International Conference on Advances in Emerging Technology |
Foundation of Computer Science USA |
ICAET2017 - Number 1 |
July 2018 |
Authors: Nini, Sonika Jindal |
127e7d6e-49b5-47cf-a4ce-36e719e18843 |
Nini, Sonika Jindal . Image Segmentation using Improved JSEG with Fuzzy Weighted Moving K-Means. International Conference on Advances in Emerging Technology. ICAET2017, 1 (July 2018), 31-35.
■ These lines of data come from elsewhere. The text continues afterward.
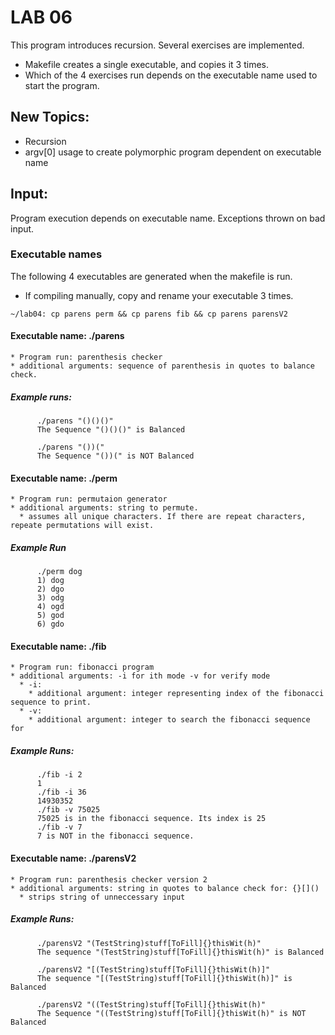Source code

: # LAB 06 
 This program introduces recursion. Several exercises are implemented.
 * Makefile creates a single executable, and copies it 3 times.
 * Which of the 4 exercises run depends on the executable name used to start the program.

## New Topics:
  * Recursion
  * argv[0] usage to create polymorphic program dependent on executable name

## Input:
Program execution depends on executable name. Exceptions thrown on bad input.
### Executable names
The following 4 executables are generated when the makefile is run.
   * If compiling manually, copy and rename your executable 3 times. 
```
~/lab04: cp parens perm && cp parens fib && cp parens parensV2
```
#### Executable name: ./parens
    * Program run: parenthesis checker
    * additional arguments: sequence of parenthesis in quotes to balance check.
##### Example runs: 
```
      ./parens "()()()"
      The Sequence "()()()" is Balanced
      
      ./parens "())("
      The Sequence "())(" is NOT Balanced
```
#### Executable name: ./perm
    * Program run: permutaion generator
    * additional arguments: string to permute.
      * assumes all unique characters. If there are repeat characters, repeate permutations will exist.
##### Example Run
```
      ./perm dog
      1) dog
      2) dgo
      3) odg
      4) ogd
      5) god
      6) gdo
```
#### Executable name: ./fib
    * Program run: fibonacci program
    * additional arguments: -i for ith mode -v for verify mode
      * -i: 
        * additional argument: integer representing index of the fibonacci sequence to print.  
      * -v:
        * additional argument: integer to search the fibonacci sequence for
##### Example Runs:
```
      ./fib -i 2
      1
      ./fib -i 36
      14930352
      ./fib -v 75025
      75025 is in the fibonacci sequence. Its index is 25
      ./fib -v 7
      7 is NOT in the fibonacci sequence.
```
#### Executable name: ./parensV2
    * Program run: parenthesis checker version 2
    * additional arguments: string in quotes to balance check for: {}[]()
      * strips string of unneccessary input
##### Example Runs:
```
      ./parensV2 "(TestString)stuff[ToFill]{}thisWit(h)"
      The sequence "(TestString)stuff[ToFill]{}thisWit(h)" is Balanced
      
      ./parensV2 "[(TestString)stuff[ToFill]{}thisWit(h)]"
      The sequence "[(TestString)stuff[ToFill]{}thisWit(h)]" is Balanced

      ./parensV2 "((TestString)stuff[ToFill]{}thisWit(h)"
      The Sequence "((TestString)stuff[ToFill]{}thisWit(h)" is NOT Balanced
```

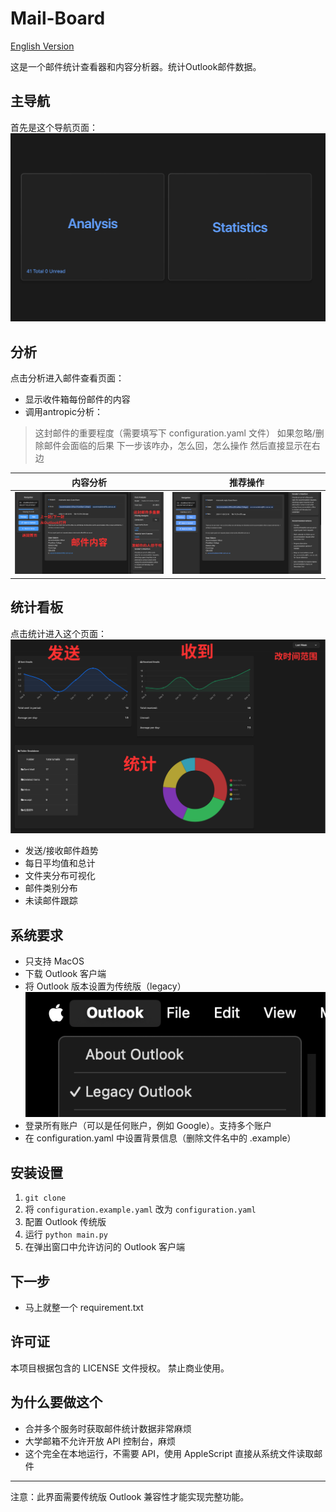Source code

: # Mail-Board
[English Version](README.md)

这是一个邮件统计查看器和内容分析器。统计Outlook邮件数据。

## 主导航
首先是这个导航页面：
![主导航界面](public/index.png)

## 分析
点击分析进入邮件查看页面：
- 显示收件箱每份邮件的内容
- 调用antropic分析：
> 这封邮件的重要程度（需要填写下 configuration.yaml 文件）
> 如果忽略/删除邮件会面临的后果
> 下一步该咋办，怎么回，怎么操作
然后直接显示在右边

| 内容分析                                | 推荐操作                               |
|---------------------------------------|--------------------------------------|
| ![邮件分析 1](public/email-1-cn.png)    | ![邮件分析 2](public/email-2.png)     |

## 统计看板
点击统计进入这个页面：
![统计界面](public/stats-cn.png)
- 发送/接收邮件趋势
- 每日平均值和总计
- 文件夹分布可视化
- 邮件类别分布
- 未读邮件跟踪

## 系统要求
- 只支持 MacOS
- 下载 Outlook 客户端
- 将 Outlook 版本设置为传统版（legacy）
![传统设置](public/legacy.png)
- 登录所有账户（可以是任何账户，例如 Google）。支持多个账户
- 在 configuration.yaml 中设置背景信息（删除文件名中的 .example）

## 安装设置
1. ```git clone```
2. 将 `configuration.example.yaml` 改为 `configuration.yaml`
3. 配置 Outlook 传统版
4. 运行 ```python main.py```
5. 在弹出窗口中允许访问的 Outlook 客户端

## 下一步
- 马上就整一个 requirement.txt

## 许可证
本项目根据包含的 LICENSE 文件授权。
禁止商业使用。

## 为什么要做这个
- 合并多个服务时获取邮件统计数据非常麻烦
- 大学邮箱不允许开放 API 控制台，麻烦
- 这个完全在本地运行，不需要 API，使用 AppleScript 直接从系统文件读取邮件

---
注意：此界面需要传统版 Outlook 兼容性才能实现完整功能。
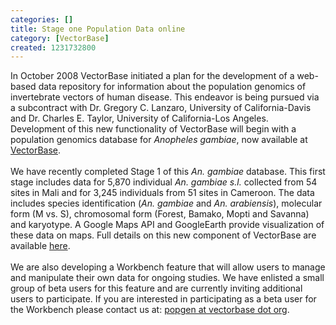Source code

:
```yaml
---
categories: []
title: Stage one Population Data online
category: [VectorBase]
created: 1231732800
---
```

In October 2008 VectorBase initiated a plan for the development of a web-based data repository for information about the population genomics of invertebrate vectors of human disease. This endeavor is being pursued via a subcontract with Dr. Gregory C. Lanzaro, University of California-Davis and Dr. Charles E. Taylor, University of California-Los Angeles.  Development of this new functionality of VectorBase will begin with a population genomics database for <i>Anopheles gambiae</i>, now available at <a href="/popbio">VectorBase</a>.
<br /><br />
We have recently completed Stage 1 of this <i>An. gambiae</i> database. This first stage includes data for 5,870 individual <i>An. gambiae s.l.</i> collected from 54 sites in Mali and for 3,245 individuals from 51 sites in Cameroon. The data includes species identification (<i>An. gambiae</i> and <i>An. arabiensis</i>), molecular form (M vs. S), chromosomal form (Forest, Bamako, Mopti and Savanna) and karyotype.  A Google Maps API and GoogleEarth provide visualization of these data on maps. Full details on this new component of VectorBase are available <a href="/popbio/submission">here</a>.
<br /><br />
We are also developing a Workbench feature that will allow users to manage and manipulate their own data for ongoing studies. We have enlisted a small group of beta users for this feature and are currently inviting additional users to participate. If you are interested in participating as a beta user for the Workbench please contact us at: <a href="mailto:popgen@vectorbase.org">popgen at vectorbase dot org</a>.
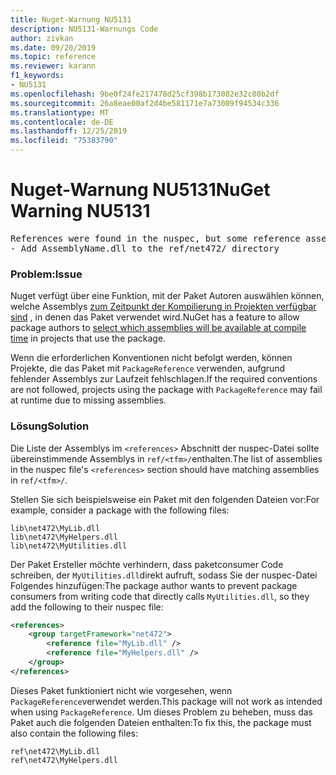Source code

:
 ```yaml
---
title: Nuget-Warnung NU5131
description: NU5131-Warnungs Code
author: zivkan
ms.date: 09/20/2019
ms.topic: reference
ms.reviewer: karann
f1_keywords:
- NU5131
ms.openlocfilehash: 9be0f24fe217478d25cf398b173082e32c80b2df
ms.sourcegitcommit: 26a8eae00af2d4be581171e7a73009f94534c336
ms.translationtype: MT
ms.contentlocale: de-DE
ms.lasthandoff: 12/25/2019
ms.locfileid: "75383790"
---
```

# <a name="nuget-warning-nu5131"></a><span data-ttu-id="a090d-103">Nuget-Warnung NU5131</span><span class="sxs-lookup"><span data-stu-id="a090d-103">NuGet Warning NU5131</span></span>

<pre>References were found in the nuspec, but some reference assemblies were not found in both the nuspec and ref folder. Add the following reference assemblies:
- Add AssemblyName.dll to the ref/net472/ directory</pre>

### <a name="issue"></a><span data-ttu-id="a090d-104">Problem:</span><span class="sxs-lookup"><span data-stu-id="a090d-104">Issue</span></span>

<span data-ttu-id="a090d-105">Nuget verfügt über eine Funktion, mit der Paket Autoren auswählen können, welche Assemblys [zum Zeitpunkt der Kompilierung in Projekten verfügbar sind](../../create-packages/Select-assemblies-referenced-by-projects.md) , in denen das Paket verwendet wird.</span><span class="sxs-lookup"><span data-stu-id="a090d-105">NuGet has a feature to allow package authors to [select which assemblies will be available at compile time](../../create-packages/Select-assemblies-referenced-by-projects.md) in projects that use the package.</span></span>

<span data-ttu-id="a090d-106">Wenn die erforderlichen Konventionen nicht befolgt werden, können Projekte, die das Paket mit `PackageReference` verwenden, aufgrund fehlender Assemblys zur Laufzeit fehlschlagen.</span><span class="sxs-lookup"><span data-stu-id="a090d-106">If the required conventions are not followed, projects using the package with `PackageReference` may fail at runtime due to missing assemblies.</span></span>

### <a name="solution"></a><span data-ttu-id="a090d-107">Lösung</span><span class="sxs-lookup"><span data-stu-id="a090d-107">Solution</span></span>

<span data-ttu-id="a090d-108">Die Liste der Assemblys im `<references>` Abschnitt der nuspec-Datei sollte übereinstimmende Assemblys in `ref/<tfm>/`enthalten.</span><span class="sxs-lookup"><span data-stu-id="a090d-108">The list of assemblies in the nuspec file's `<references>` section should have matching assemblies in `ref/<tfm>/`.</span></span>

<span data-ttu-id="a090d-109">Stellen Sie sich beispielsweise ein Paket mit den folgenden Dateien vor:</span><span class="sxs-lookup"><span data-stu-id="a090d-109">For example, consider a package with the following files:</span></span>

```text
lib\net472\MyLib.dll
lib\net472\MyHelpers.dll
lib\net472\MyUtilities.dll
```

<span data-ttu-id="a090d-110">Der Paket Ersteller möchte verhindern, dass paketconsumer Code schreiben, der `MyUtilities.dll`direkt aufruft, sodass Sie der nuspec-Datei Folgendes hinzufügen:</span><span class="sxs-lookup"><span data-stu-id="a090d-110">The package author wants to prevent package consumers from writing code that directly calls `MyUtilities.dll`, so they add the following to their nuspec file:</span></span>

```xml
<references>
    <group targetFramework="net472">
        <reference file="MyLib.dll" />
        <reference file="MyHelpers.dll" />
    </group>
</references>
```

<span data-ttu-id="a090d-111">Dieses Paket funktioniert nicht wie vorgesehen, wenn `PackageReference`verwendet werden.</span><span class="sxs-lookup"><span data-stu-id="a090d-111">This package will not work as intended when using `PackageReference`.</span></span> <span data-ttu-id="a090d-112">Um dieses Problem zu beheben, muss das Paket auch die folgenden Dateien enthalten:</span><span class="sxs-lookup"><span data-stu-id="a090d-112">To fix this, the package must also contain the following files:</span></span>

```text
ref\net472\MyLib.dll
ref\net472\MyHelpers.dll
```

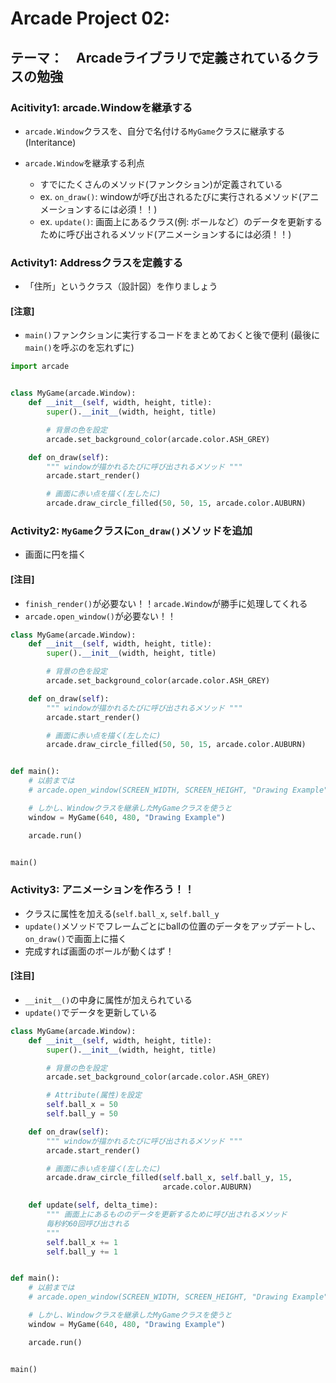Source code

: # Arcade Project 02: 
## テーマ：　Arcadeライブラリで定義されているクラスの勉強

### Acitivity1: arcade.Windowを継承する

- `arcade.Window`クラスを、自分で名付ける`MyGame`クラスに継承する(Interitance)

- `arcade.Window`を継承する利点
	- すでにたくさんのメソッド(ファンクション)が定義されている
	- ex. `on_draw()`: windowが呼び出されるたびに実行されるメソッド(アニメーションするには必須！！)
	- ex. `update()`: 画面上にあるクラス(例: ボールなど）のデータを更新するために呼び出されるメソッド(アニメーションするには必須！！)


### Activity1: Addressクラスを定義する

*  「住所」というクラス（設計図）を作りましょう

#### [注意]
* `main()`ファンクションに実行するコードをまとめておくと後で便利 (最後に`main()`を呼ぶのを忘れずに)


```python
import arcade


class MyGame(arcade.Window):
    def __init__(self, width, height, title):
        super().__init__(width, height, title)

        # 背景の色を設定
        arcade.set_background_color(arcade.color.ASH_GREY)

    def on_draw(self):
        """ windowが描かれるたびに呼び出されるメソッド """
        arcade.start_render()

        # 画面に赤い点を描く(左したに)
        arcade.draw_circle_filled(50, 50, 15, arcade.color.AUBURN)
```


### Activity2: `MyGame`クラスに`on_draw()`メソッドを追加

* 画面に円を描く

#### [注目]

* `finish_render()`が必要ない！！`arcade.Window`が勝手に処理してくれる
* `arcade.open_window()`が必要ない！！

```python
class MyGame(arcade.Window):
    def __init__(self, width, height, title):
        super().__init__(width, height, title)

        # 背景の色を設定
        arcade.set_background_color(arcade.color.ASH_GREY)

    def on_draw(self):
        """ windowが描かれるたびに呼び出されるメソッド """
        arcade.start_render()

        # 画面に赤い点を描く(左したに)
        arcade.draw_circle_filled(50, 50, 15, arcade.color.AUBURN)


def main():
    # 以前までは
    # arcade.open_window(SCREEN_WIDTH, SCREEN_HEIGHT, "Drawing Example")

    # しかし、Windowクラスを継承したMyGameクラスを使うと
    window = MyGame(640, 480, "Drawing Example")

    arcade.run()


main()
```


### Activity3: アニメーションを作ろう！！

* クラスに属性を加える(`self.ball_x`, `self.ball_y`
* `update()`メソッドでフレームごとにballの位置のデータをアップデートし、`on_draw()`で画面上に描く
* 完成すれば画面のボールが動くはず！


#### [注目]

* `__init__()`の中身に属性が加えられている
* `update()`でデータを更新している

```python
class MyGame(arcade.Window):
    def __init__(self, width, height, title):
        super().__init__(width, height, title)

        # 背景の色を設定
        arcade.set_background_color(arcade.color.ASH_GREY)

        # Attribute(属性)を設定
        self.ball_x = 50
        self.ball_y = 50

    def on_draw(self):
        """ windowが描かれるたびに呼び出されるメソッド """
        arcade.start_render()

        # 画面に赤い点を描く(左したに)
        arcade.draw_circle_filled(self.ball_x, self.ball_y, 15,
                                  arcade.color.AUBURN)

    def update(self, delta_time):
        """ 画面上にあるもののデータを更新するために呼び出されるメソッド
        毎秒約60回呼び出される
        """
        self.ball_x += 1
        self.ball_y += 1


def main():
    # 以前までは
    # arcade.open_window(SCREEN_WIDTH, SCREEN_HEIGHT, "Drawing Example")

    # しかし、Windowクラスを継承したMyGameクラスを使うと
    window = MyGame(640, 480, "Drawing Example")

    arcade.run()


main()
```

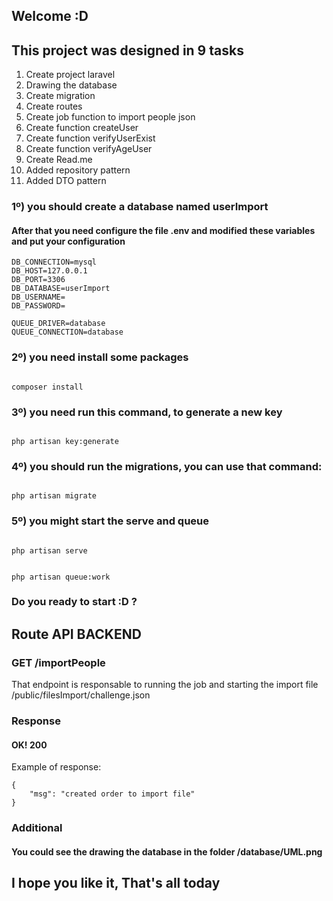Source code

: ## Welcome :D 

## This project was designed in 9 tasks

1. Create project laravel
2. Drawing the database 
3. Create migration 
4. Create routes 
5. Create job function to import people json 
6. Create function createUser 
7. Create function verifyUserExist 
8. Create function verifyAgeUser 
9. Create Read.me
10. Added repository pattern
11. Added DTO pattern
### 1º) you should create a database named userImport

#### After that you need configure the file .env and modified these variables and put your configuration

```
DB_CONNECTION=mysql
DB_HOST=127.0.0.1
DB_PORT=3306
DB_DATABASE=userImport
DB_USERNAME=
DB_PASSWORD=

QUEUE_DRIVER=database​
QUEUE_CONNECTION=database​

```
### 2º) you need install some packages

```

composer install

```

### 3º) you need run this command, to generate a new key

```

php artisan key:generate

```

### 4º) you should run the migrations, you can use that command:

```

php artisan migrate

```

### 5º) you might start the serve and queue

```

php artisan serve

```

```

php artisan queue:work 

```

### Do you ready to start :D ?
## Route API BACKEND

### GET /importPeople
That endpoint is responsable to running the job and starting the import file /public/filesImport/challenge.json
### Response

#### OK! 200


Example of response:
```
{
    "msg": "created order to import file"
}
```

### Additional
#### You could see the drawing the database in the folder /database/UML.png


## I hope you like it, That's all today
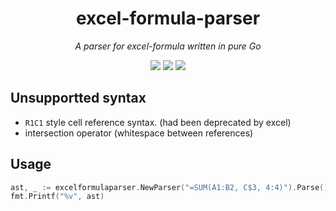 <h1 align="center">excel-formula-parser</h1>
<p align="center"><i>A parser for excel-formula written in pure Go</i></p>
<p align="center">
  <img src="https://goreportcard.com/badge/github.com/link-duan/excel-formula-parser"/>
  <img src="https://github.com/link-duan/excel-formula-parser/actions/workflows/go.yml/badge.svg"/>
  <a href="https://codecov.io/gh/link-duan/excel-formula-parser" > 
    <img src="https://codecov.io/gh/link-duan/excel-formula-parser/graph/badge.svg?token=MN0H60O7LB"/> 
  </a>
</p>

## Unsupportted syntax

- `R1C1` style cell reference syntax. (had been deprecated by excel)
- intersection operator (whitespace between references)

## Usage

```go
ast, _ := excelformulaparser.NewParser("=SUM(A1:B2, C$3, 4:4)").Parse()
fmt.Printf("%v", ast)
```
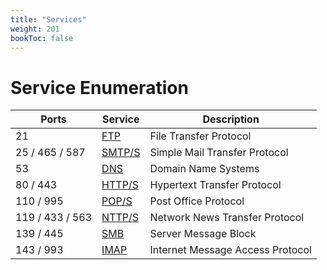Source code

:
```yaml
---
title: "Services"
weight: 201
bookToc: false
---
```


# Service Enumeration

| Ports           | Service               | Description                      |
|-----------------|-----------------------|----------------------------------|
| 21              | [FTP](ftp/)           | File Transfer Protocol           |
| 25 / 465 / 587  | [SMTP/S](smtp/)       | Simple Mail Transfer Protocol    |
| 53              | [DNS](dns/)           | Domain Name Systems              |
| 80 / 443        | [HTTP/S](http-https/) | Hypertext Transfer Protocol      |
| 110 / 995       | [POP/S](pop/)         | Post Office Protocol             |
| 119 / 433 / 563 | [NTTP/S](nntp/)       | Network News Transfer Protocol  |
| 139 / 445       | [SMB](smb/)           | Server Message Block             |
| 143 / 993       | [IMAP](imap/)         | Internet Message Access Protocol |
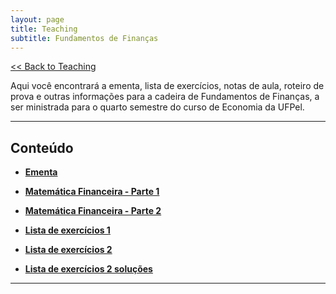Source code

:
 ```yaml
---
layout: page
title: Teaching
subtitle: Fundamentos de Finanças
---
```


[<< Back to Teaching](/teaching)

Aqui você encontrará a ementa, lista de exercícios, notas de aula, roteiro de prova e outras informações para a cadeira de Fundamentos de Finanças, a ser ministrada para o quarto semestre do curso de Economia da UFPel.

---

## Conteúdo

- **[Ementa](/files/financas.pdf)**

- **[Matemática Financeira - Parte 1](/files/matfin-parte1.pdf)**

- **[Matemática Financeira - Parte 2](/files/matfin-parte2.pdf)**

- **[Lista de exercícios 1](/files/finance-lista1.pdf)**

- **[Lista de exercícios 2](/files/finance-lista2.pdf)**

- **[Lista de exercícios 2 soluções](/files/finance_lista_sol.pdf)**

---
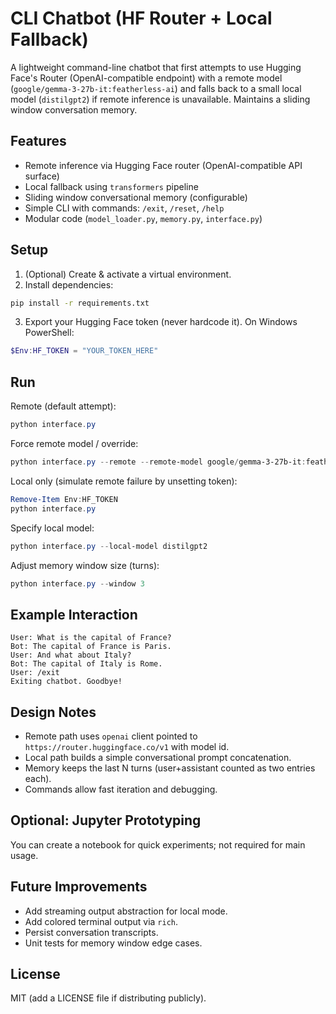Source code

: # CLI Chatbot (HF Router + Local Fallback)

A lightweight command-line chatbot that first attempts to use Hugging Face's Router (OpenAI-compatible endpoint) with a remote model (`google/gemma-3-27b-it:featherless-ai`) and falls back to a small local model (`distilgpt2`) if remote inference is unavailable. Maintains a sliding window conversation memory.

## Features
- Remote inference via Hugging Face router (OpenAI-compatible API surface)
- Local fallback using `transformers` pipeline
- Sliding window conversational memory (configurable)
- Simple CLI with commands: `/exit`, `/reset`, `/help`
- Modular code (`model_loader.py`, `memory.py`, `interface.py`)

## Setup
1. (Optional) Create & activate a virtual environment.
2. Install dependencies:

```bash
pip install -r requirements.txt
```

3. Export your Hugging Face token (never hardcode it). On Windows PowerShell:
```powershell
$Env:HF_TOKEN = "YOUR_TOKEN_HERE"
```

## Run
Remote (default attempt):
```powershell
python interface.py
```
Force remote model / override:
```powershell
python interface.py --remote --remote-model google/gemma-3-27b-it:featherless-ai
```
Local only (simulate remote failure by unsetting token):
```powershell
Remove-Item Env:HF_TOKEN
python interface.py
```
Specify local model:
```powershell
python interface.py --local-model distilgpt2
```
Adjust memory window size (turns):
```powershell
python interface.py --window 3
```

## Example Interaction
```
User: What is the capital of France?
Bot: The capital of France is Paris.
User: And what about Italy?
Bot: The capital of Italy is Rome.
User: /exit
Exiting chatbot. Goodbye!
```

## Design Notes
- Remote path uses `openai` client pointed to `https://router.huggingface.co/v1` with model id.
- Local path builds a simple conversational prompt concatenation.
- Memory keeps the last N turns (user+assistant counted as two entries each).
- Commands allow fast iteration and debugging.

## Optional: Jupyter Prototyping
You can create a notebook for quick experiments; not required for main usage.

## Future Improvements
- Add streaming output abstraction for local mode.
- Add colored terminal output via `rich`.
- Persist conversation transcripts.
- Unit tests for memory window edge cases.

## License
MIT (add a LICENSE file if distributing publicly).
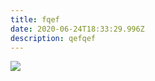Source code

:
 ```yaml
---
title: fqef
date: 2020-06-24T18:33:29.996Z
description: qefqef
---
```

![](shutterstock_455853919.jpg)
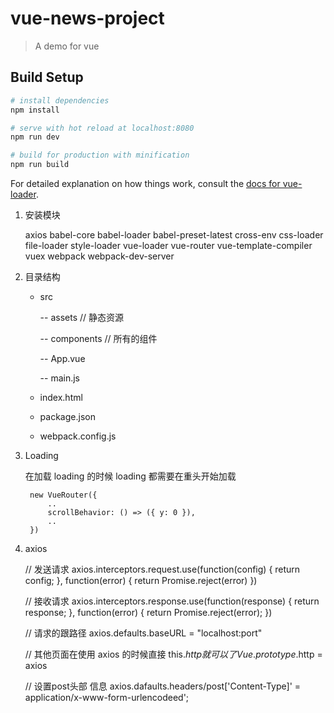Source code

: # vue-news-project

> A demo for vue

## Build Setup

``` bash
# install dependencies
npm install

# serve with hot reload at localhost:8080
npm run dev

# build for production with minification
npm run build
```

For detailed explanation on how things work, consult the [docs for vue-loader](http://vuejs.github.io/vue-loader).


1. 安装模块

    axios babel-core babel-loader babel-preset-latest cross-env css-loader file-loader style-loader vue-loader vue-router vue-template-compiler vuex webpack webpack-dev-server

2. 目录结构

    - src

        -- assets  // 静态资源

        -- components  // 所有的组件

        -- App.vue

        -- main.js
    
    - index.html

    - package.json

    - webpack.config.js

3. Loading

    在加载 loading 的时候 loading 都需要在重头开始加载
    
        new VueRouter({
            ..
            scrollBehavior: () => ({ y: 0 }),
            ..
        })
        

4. axios

    // 发送请求
    axios.interceptors.request.use(function(config) {
        return config;
    }, function(error) {
        return Promise.reject(error)
    })

    // 接收请求
    axios.interceptors.response.use(function(response) {
        return response;
    }, function(error) {
        return Promise.reject(error);
    })

    // 请求的跟路径
    axios.defaults.baseURL = "localhost:port" 

    // 其他页面在使用 axios 的时候直接 this.$http 就可以了
    Vue.prototype.$http = axios        

    // 设置post头部 信息
    axios.dafaults.headers/post['Content-Type]' = application/x-www-form-urlencodeed';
Image segmentation is an important step towards good image analysis. In this paper, a new method of image segmentation using fuzzy weighted moving k-means and JSEG images is proposed. Although JSEG provides an efficient approach towards image segmentation but it suffers from the problem of over segmentation. In order to overcome this problem we have used fuzzy weighted moving k-means to quantize the image. In JSEG, first color quantization is done. Each color is given a label and pixels in the image are replaced by these labels. Thus class-maps are formed. Then J-images are obtained from those class maps by applying this to local windows. The technique has been applied with both moving k-means and fuzzy weighted moving k-means. In the end, the results of both these clustering methods are compared. It is seen that weighted moving k-means segment the image better than moving k-means in terms of time taken and visible improvement that is seen for over segmentation reduction.